Collected data:
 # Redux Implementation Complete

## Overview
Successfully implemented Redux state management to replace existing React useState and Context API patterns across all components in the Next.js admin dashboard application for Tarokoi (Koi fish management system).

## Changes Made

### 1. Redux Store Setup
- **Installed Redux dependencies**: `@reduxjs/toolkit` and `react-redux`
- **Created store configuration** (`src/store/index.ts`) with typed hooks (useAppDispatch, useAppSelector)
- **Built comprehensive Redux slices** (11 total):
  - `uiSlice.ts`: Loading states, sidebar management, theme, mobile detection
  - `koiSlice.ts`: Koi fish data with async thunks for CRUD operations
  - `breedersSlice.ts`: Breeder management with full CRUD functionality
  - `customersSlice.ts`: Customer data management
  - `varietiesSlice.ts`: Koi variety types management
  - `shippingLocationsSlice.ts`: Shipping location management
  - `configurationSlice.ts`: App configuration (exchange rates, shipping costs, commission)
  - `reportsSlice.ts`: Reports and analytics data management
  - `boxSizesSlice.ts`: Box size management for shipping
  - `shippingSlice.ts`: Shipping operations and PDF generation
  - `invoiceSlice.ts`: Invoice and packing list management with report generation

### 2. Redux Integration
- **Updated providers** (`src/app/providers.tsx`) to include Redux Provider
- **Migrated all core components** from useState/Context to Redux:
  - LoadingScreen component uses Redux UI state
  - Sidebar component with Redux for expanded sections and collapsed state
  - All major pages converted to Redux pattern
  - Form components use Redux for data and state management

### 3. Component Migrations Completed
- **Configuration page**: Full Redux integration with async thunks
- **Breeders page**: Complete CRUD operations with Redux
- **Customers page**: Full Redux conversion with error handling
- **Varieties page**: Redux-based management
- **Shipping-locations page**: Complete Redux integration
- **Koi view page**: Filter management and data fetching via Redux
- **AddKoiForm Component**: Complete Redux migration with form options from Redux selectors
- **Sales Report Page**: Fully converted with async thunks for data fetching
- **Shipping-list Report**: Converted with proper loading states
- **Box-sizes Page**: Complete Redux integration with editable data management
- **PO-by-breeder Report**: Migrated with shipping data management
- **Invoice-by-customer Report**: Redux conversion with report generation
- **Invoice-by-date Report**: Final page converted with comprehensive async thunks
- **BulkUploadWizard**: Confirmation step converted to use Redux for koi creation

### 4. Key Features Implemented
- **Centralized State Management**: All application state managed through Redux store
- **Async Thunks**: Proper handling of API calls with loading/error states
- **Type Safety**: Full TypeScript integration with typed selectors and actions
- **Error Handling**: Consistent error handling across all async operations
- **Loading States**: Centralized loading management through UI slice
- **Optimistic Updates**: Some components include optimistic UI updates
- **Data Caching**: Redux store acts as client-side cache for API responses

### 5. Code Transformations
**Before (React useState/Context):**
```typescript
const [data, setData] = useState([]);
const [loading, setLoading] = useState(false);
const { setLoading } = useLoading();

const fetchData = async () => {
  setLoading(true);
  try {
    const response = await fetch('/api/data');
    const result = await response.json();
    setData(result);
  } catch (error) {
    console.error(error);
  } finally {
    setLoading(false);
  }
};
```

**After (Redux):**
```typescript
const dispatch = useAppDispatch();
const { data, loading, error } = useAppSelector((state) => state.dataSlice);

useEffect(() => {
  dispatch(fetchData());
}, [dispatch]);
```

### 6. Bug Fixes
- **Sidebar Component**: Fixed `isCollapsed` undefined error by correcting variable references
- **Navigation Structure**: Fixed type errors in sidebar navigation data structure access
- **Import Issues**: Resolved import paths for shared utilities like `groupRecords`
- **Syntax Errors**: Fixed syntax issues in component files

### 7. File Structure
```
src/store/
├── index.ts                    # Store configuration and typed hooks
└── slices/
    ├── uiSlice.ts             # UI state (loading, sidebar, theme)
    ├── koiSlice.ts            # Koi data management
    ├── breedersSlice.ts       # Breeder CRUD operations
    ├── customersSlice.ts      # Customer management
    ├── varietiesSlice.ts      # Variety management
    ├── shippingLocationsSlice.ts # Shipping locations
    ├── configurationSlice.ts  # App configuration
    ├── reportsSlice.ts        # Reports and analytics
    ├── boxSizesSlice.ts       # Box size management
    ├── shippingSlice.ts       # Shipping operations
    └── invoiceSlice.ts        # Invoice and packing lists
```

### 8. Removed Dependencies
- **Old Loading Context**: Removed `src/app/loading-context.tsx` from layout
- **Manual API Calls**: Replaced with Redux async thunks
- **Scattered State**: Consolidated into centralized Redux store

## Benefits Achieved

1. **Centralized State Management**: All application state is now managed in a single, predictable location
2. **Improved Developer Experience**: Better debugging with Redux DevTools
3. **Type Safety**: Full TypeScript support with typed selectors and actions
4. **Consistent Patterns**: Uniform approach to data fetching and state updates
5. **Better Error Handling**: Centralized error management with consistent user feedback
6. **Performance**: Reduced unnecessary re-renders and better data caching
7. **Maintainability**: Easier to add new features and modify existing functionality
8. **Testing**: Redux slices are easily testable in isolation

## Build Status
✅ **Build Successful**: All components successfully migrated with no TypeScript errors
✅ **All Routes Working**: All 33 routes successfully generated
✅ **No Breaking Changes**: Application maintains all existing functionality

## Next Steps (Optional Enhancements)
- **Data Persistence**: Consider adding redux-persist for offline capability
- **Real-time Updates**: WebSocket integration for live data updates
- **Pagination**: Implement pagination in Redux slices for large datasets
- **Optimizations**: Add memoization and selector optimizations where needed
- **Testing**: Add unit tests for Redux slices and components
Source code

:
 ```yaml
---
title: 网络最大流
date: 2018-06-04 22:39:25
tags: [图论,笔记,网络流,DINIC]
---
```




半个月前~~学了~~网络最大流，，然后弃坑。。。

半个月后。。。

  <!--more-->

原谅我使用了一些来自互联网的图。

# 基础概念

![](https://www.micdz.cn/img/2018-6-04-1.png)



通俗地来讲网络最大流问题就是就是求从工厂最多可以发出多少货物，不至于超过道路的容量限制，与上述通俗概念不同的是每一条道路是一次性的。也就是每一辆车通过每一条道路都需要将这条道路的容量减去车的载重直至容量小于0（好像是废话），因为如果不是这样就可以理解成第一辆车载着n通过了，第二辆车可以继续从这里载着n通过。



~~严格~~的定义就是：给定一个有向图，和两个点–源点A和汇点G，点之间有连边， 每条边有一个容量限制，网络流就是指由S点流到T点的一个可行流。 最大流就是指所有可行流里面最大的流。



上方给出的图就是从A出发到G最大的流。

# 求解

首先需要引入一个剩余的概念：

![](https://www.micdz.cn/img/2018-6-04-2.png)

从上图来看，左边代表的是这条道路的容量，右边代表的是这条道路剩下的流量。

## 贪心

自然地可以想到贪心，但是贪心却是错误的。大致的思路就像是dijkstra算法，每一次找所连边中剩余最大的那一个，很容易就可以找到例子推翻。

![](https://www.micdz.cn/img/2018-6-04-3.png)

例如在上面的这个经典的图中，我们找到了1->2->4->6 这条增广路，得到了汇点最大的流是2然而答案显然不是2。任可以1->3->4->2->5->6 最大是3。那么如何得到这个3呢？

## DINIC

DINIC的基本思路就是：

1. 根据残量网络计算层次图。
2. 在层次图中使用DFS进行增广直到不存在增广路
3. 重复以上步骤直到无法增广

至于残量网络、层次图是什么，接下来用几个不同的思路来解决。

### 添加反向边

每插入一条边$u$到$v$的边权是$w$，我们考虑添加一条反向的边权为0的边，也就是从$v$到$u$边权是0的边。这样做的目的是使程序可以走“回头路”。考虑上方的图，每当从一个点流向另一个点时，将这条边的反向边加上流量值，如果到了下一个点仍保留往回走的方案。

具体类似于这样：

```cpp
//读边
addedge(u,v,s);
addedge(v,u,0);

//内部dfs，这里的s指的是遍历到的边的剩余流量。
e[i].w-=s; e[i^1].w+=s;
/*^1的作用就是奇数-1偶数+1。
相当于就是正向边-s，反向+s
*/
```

About this task: Reproduce, exactly as they stand in the data above, the lines from the one that holds "- **Invoice-by-date Report**: Final" to the one that holds "- **Type Safety**: Full", inclusive.

Solution for this problem:
- **Invoice-by-date Report**: Final page converted with comprehensive async thunks
- **BulkUploadWizard**: Confirmation step converted to use Redux for koi creation

### 4. Key Features Implemented
- **Centralized State Management**: All application state managed through Redux store
- **Async Thunks**: Proper handling of API calls with loading/error states
- **Type Safety**: Full TypeScript integration with typed selectors and actions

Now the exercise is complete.